> _Source texts of formatted documents_:
********
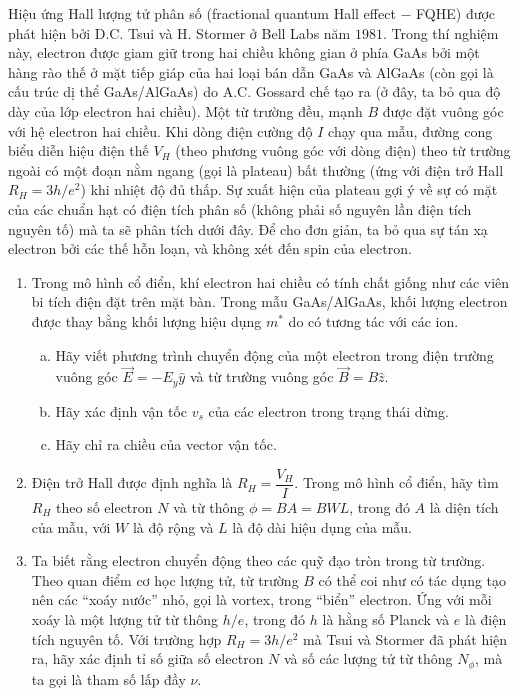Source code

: \begin{vd} %
Hiệu ứng Hall lượng tử phân số (fractional quantum Hall effect $-$ FQHE) được phát hiện bởi D.C. Tsui và H. Stormer ở Bell Labs năm $1981$. Trong thí nghiệm này, electron được giam giữ trong hai chiều không gian ở phía GaAs bởi một hàng rào thế ở mặt tiếp giáp của hai loại bán dẫn GaAs và AlGaAs (còn gọi là cấu trúc dị thể GaAs/AlGaAs) do A.C. Gossard chế tạo ra (ở đây, ta bỏ qua độ dày của lớp electron hai chiều). Một từ trường đều, mạnh $B$ được đặt vuông góc với hệ electron hai chiều. Khi dòng điện cường độ $I$ chạy qua mẫu, đường cong biểu diễn hiệu điện thế $V_{H}$ (theo phương vuông góc với dòng điện) theo từ trường ngoài có một đoạn nằm ngang (gọi là plateau) bất thường (ứng với điện trở Hall $R_{H}=3h/e^2$) khi nhiệt độ đủ thấp. Sự xuất hiện của plateau gợi ý về sự có mặt của các chuẩn hạt có điện tích phân số (không phải số nguyên lần điện tích nguyên tố) mà ta sẽ phân tích dưới đây. Để cho đơn giản, ta bỏ qua sự tán xạ electron bởi các thế hỗn loạn, và không xét đến spin của electron. 
\begin{enumerate}[1) ]
    \item Trong mô hình cổ điển, khí electron hai chiều có tính chất giống như các viên bi tích điện đặt trên mặt bàn. Trong mẫu GaAs/AlGaAs, khối lượng electron được thay bằng khối lượng hiệu dụng  $m^{\ast}$ do có tương tác với các ion.
    \begin{enumerate}[a) ]
        \item Hãy viết phương trình chuyển động của một electron trong điện trường vuông góc $\overrightarrow{E}=-E_{y}\widehat{y}$ và từ trường vuông góc $\overrightarrow{B}=B\widehat{z}$.
        \item Hãy xác định vận tốc $v_{s}$ của các electron trong trạng thái dừng.
        \item Hãy chỉ ra chiều của vector vận tốc.
    \end{enumerate}
    \item Điện trở Hall được định nghĩa là $R_{H}=\dfrac{V_{H}}{I}$. Trong mô hình cổ điển, hãy tìm $R_{H}$ theo số electron $N$ và từ thông $\phi=BA=BWL$, trong đó $A$ là diện tích của mẫu, với $W$ là độ rộng và $L$ là độ dài hiệu dụng của mẫu.
    \item Ta biết rằng electron chuyển động theo các quỹ đạo tròn trong từ trường. Theo quan điểm cơ học lượng tử, từ trường $B$ có thể coi như có tác dụng tạo nên các ``xoáy nước'' nhỏ, gọi là vortex, trong ``biển'' electron. Ứng với mỗi xoáy là một lượng tử từ thông $h/e$, trong đó $h$ là  hằng số Planck và $e$ là điện tích nguyên tố. Với trường hợp $R_{H}=3h/e^2$ mà Tsui và Stormer đã phát hiện ra, hãy xác định tỉ số giữa số electron $N$ và số các lượng tử từ thông $N_{\phi}$, mà ta gọi là tham số lấp đầy $\nu$. 
\end{enumerate}
\end{vd}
********
> _Your objective_: Copy all lines from the data that hold the word "enumerate".

> _Exercise output_:
\begin{enumerate}[1) ]
    \begin{enumerate}[a) ]
    \end{enumerate}
\end{enumerate}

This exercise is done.